» **Data shown**:
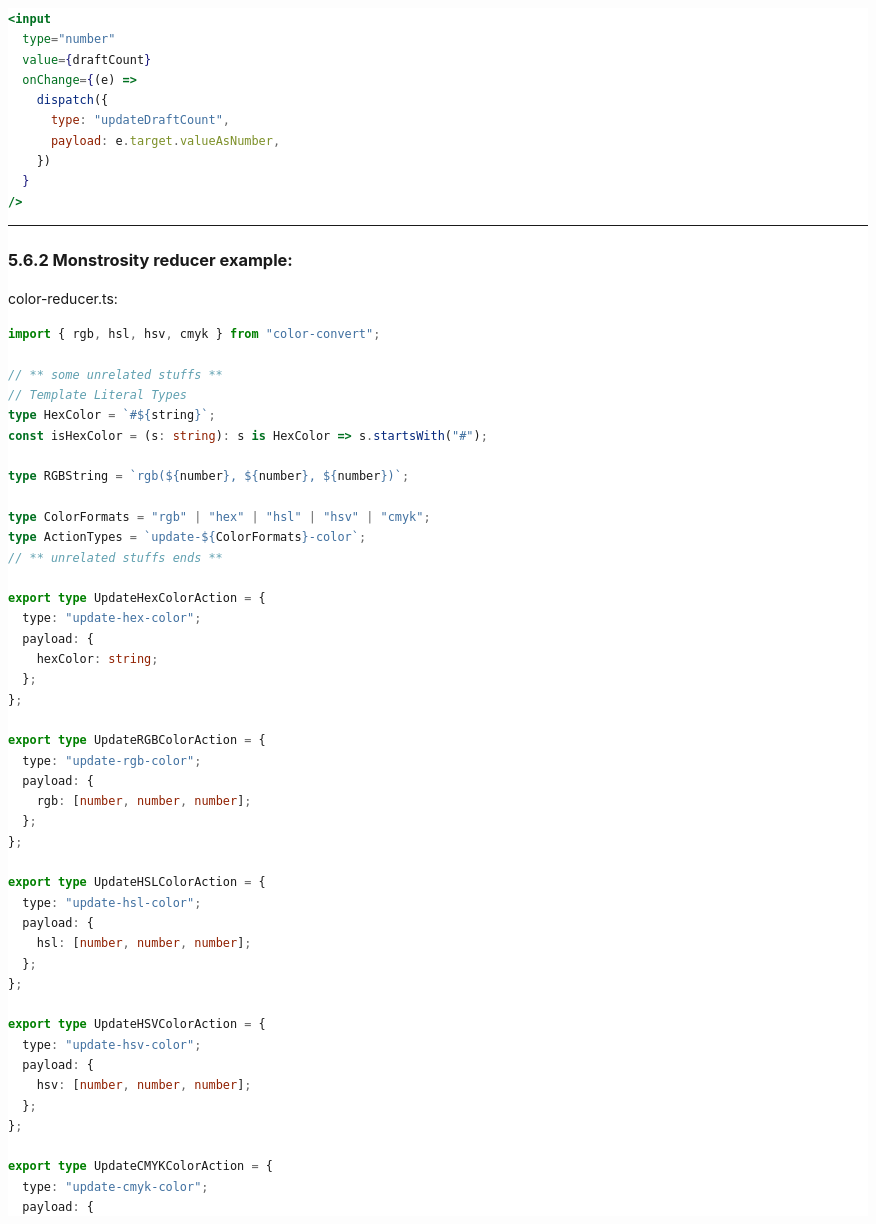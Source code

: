 
```jsx
<input
  type="number"
  value={draftCount}
  onChange={(e) =>
    dispatch({
      type: "updateDraftCount",
      payload: e.target.valueAsNumber,
    })
  }
/>
```

---

### 5.6.2 Monstrosity reducer example:

color-reducer.ts:

```ts
import { rgb, hsl, hsv, cmyk } from "color-convert";

// ** some unrelated stuffs **
// Template Literal Types
type HexColor = `#${string}`;
const isHexColor = (s: string): s is HexColor => s.startsWith("#");

type RGBString = `rgb(${number}, ${number}, ${number})`;

type ColorFormats = "rgb" | "hex" | "hsl" | "hsv" | "cmyk";
type ActionTypes = `update-${ColorFormats}-color`;
// ** unrelated stuffs ends **

export type UpdateHexColorAction = {
  type: "update-hex-color";
  payload: {
    hexColor: string;
  };
};

export type UpdateRGBColorAction = {
  type: "update-rgb-color";
  payload: {
    rgb: [number, number, number];
  };
};

export type UpdateHSLColorAction = {
  type: "update-hsl-color";
  payload: {
    hsl: [number, number, number];
  };
};

export type UpdateHSVColorAction = {
  type: "update-hsv-color";
  payload: {
    hsv: [number, number, number];
  };
};

export type UpdateCMYKColorAction = {
  type: "update-cmyk-color";
  payload: {
```

  [K in "a" | "b" | "c"]: number;
  [K in keyof ObjectLiteralType]: boolean;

» **What to produce**:
Please copy every line in the entries where "unrelated" appears.

» **Answer to this task**:
// ** some unrelated stuffs **
// ** unrelated stuffs ends **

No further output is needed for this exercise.